Want to see how Agami can help simplify this journey for you? Talk to us today by Booking a demo →

Frequently Asked Questions (FAQ)

1. What is the difference between context engineering, fine-tuning, and distillation?

Context engineering shapes inputs (prompts, RAG, tools) without changing model weights. Fine-tuning adjusts the model’s parameters with domain data for higher accuracy. Distillation trains a smaller student model to mimic a larger teacher model for faster, cheaper inference.

2. When should I use context engineering?

Start with context engineering when testing new use cases. It’s fast, cost-effective, and flexible. Use it to validate whether an LLM can solve your problem before investing in fine-tuning or distillation.

3. When should I use fine-tuning?

Fine-tuning is ideal when accuracy is the top priority and you have quality labeled data. It works best in specialized domains like healthcare, legal, or finance where general-purpose models lack precision.

4. What are the benefits of distillation?

Distillation reduces latency and cost by compressing a large model into a smaller one. It’s best when you already have acceptable accuracy but need efficiency for large-scale or real-time deployment.

5. How much does fine-tuning or distillation cost on AWS?

On AWS, fine-tuning through Bedrock is priced by GPU instance hours (p4d or p4de can be $32–$40/hr) plus service fees. Full fine-tuning may cost $10K–$50K+. Parameter-efficient tuning (LoRA/PEFT) is cheaper, often $1K–$5K. Distillation requires teacher outputs + training, typically $5K–$15K upfront.

6. How much does fine-tuning or distillation cost on Azure?

On Azure, fine-tuning uses VMs like ND A100 v4 (~$32/hr for 8x A100 GPUs). Full fine-tuning can run tens of thousands of dollars depending on data size. LoRA-based tuning may cost a few thousand. Distillation has similar costs to AWS, but inference savings accumulate quickly at scale.

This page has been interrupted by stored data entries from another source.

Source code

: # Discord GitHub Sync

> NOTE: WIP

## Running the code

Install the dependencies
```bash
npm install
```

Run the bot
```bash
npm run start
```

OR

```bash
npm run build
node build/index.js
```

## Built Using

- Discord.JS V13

7. How much does fine-tuning or distillation cost on GCP?

On GCP, TPU v4 chips start at ~$8/hr and A100 GPUs range $2.9–$5.2/hr. Full fine-tuning may cost $10K–$30K+. With sustained-use discounts (~30%), costs can be reduced. Distillation typically costs $5K–$15K to train but delivers major long-term inference savings.

8. Should I always fine-tune before distillation?

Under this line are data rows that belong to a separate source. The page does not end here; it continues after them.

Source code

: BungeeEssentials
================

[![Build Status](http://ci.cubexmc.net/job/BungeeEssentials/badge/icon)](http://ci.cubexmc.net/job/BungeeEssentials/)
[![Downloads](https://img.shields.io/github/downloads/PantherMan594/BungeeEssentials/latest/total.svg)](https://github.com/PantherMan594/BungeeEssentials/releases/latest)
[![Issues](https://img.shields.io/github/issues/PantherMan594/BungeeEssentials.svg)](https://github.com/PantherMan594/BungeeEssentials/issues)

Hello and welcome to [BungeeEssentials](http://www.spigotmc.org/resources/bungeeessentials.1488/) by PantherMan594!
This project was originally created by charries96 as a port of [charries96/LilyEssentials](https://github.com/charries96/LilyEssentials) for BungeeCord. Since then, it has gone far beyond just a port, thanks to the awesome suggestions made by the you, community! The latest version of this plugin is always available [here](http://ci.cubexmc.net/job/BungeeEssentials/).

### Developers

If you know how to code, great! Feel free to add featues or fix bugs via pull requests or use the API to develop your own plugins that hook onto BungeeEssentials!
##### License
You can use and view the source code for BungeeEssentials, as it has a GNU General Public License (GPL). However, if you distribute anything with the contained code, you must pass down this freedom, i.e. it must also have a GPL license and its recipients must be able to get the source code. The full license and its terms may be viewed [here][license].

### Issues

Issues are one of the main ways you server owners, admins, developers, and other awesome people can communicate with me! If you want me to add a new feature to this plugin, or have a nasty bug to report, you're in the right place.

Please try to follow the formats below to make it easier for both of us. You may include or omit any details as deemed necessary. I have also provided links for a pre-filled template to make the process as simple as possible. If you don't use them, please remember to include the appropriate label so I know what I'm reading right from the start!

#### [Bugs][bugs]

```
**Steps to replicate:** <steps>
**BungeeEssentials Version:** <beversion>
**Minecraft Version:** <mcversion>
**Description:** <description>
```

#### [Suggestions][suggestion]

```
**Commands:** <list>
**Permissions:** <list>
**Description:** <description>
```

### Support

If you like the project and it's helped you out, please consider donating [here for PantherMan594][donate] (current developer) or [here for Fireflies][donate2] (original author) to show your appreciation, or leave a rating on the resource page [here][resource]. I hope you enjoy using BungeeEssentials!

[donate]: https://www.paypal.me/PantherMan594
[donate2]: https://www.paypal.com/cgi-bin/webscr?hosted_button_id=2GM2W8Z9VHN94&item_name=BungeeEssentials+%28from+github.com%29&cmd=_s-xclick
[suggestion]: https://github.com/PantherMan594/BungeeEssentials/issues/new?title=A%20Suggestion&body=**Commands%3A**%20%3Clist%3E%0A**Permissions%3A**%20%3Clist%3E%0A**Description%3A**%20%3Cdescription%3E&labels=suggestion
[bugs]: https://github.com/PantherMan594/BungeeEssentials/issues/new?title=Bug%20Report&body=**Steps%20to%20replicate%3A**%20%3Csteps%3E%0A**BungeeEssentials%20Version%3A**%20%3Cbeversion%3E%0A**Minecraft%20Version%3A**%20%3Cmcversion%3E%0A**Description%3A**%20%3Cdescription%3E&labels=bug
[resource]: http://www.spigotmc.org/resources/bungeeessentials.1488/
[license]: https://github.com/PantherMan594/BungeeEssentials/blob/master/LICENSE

Not always. A common strategy is: start with context engineering → fine-tune if accuracy is lacking → distill for efficiency. If accuracy is already high, you can skip fine-tuning and distill directly for efficiency.

9. Which approach is best for smaller teams?

Smaller teams should begin with context engineering since it requires minimal setup and cost. With platforms like Agami, even lean teams can implement robust context stacks. Fine-tuning and distillation can come later once ROI is proven.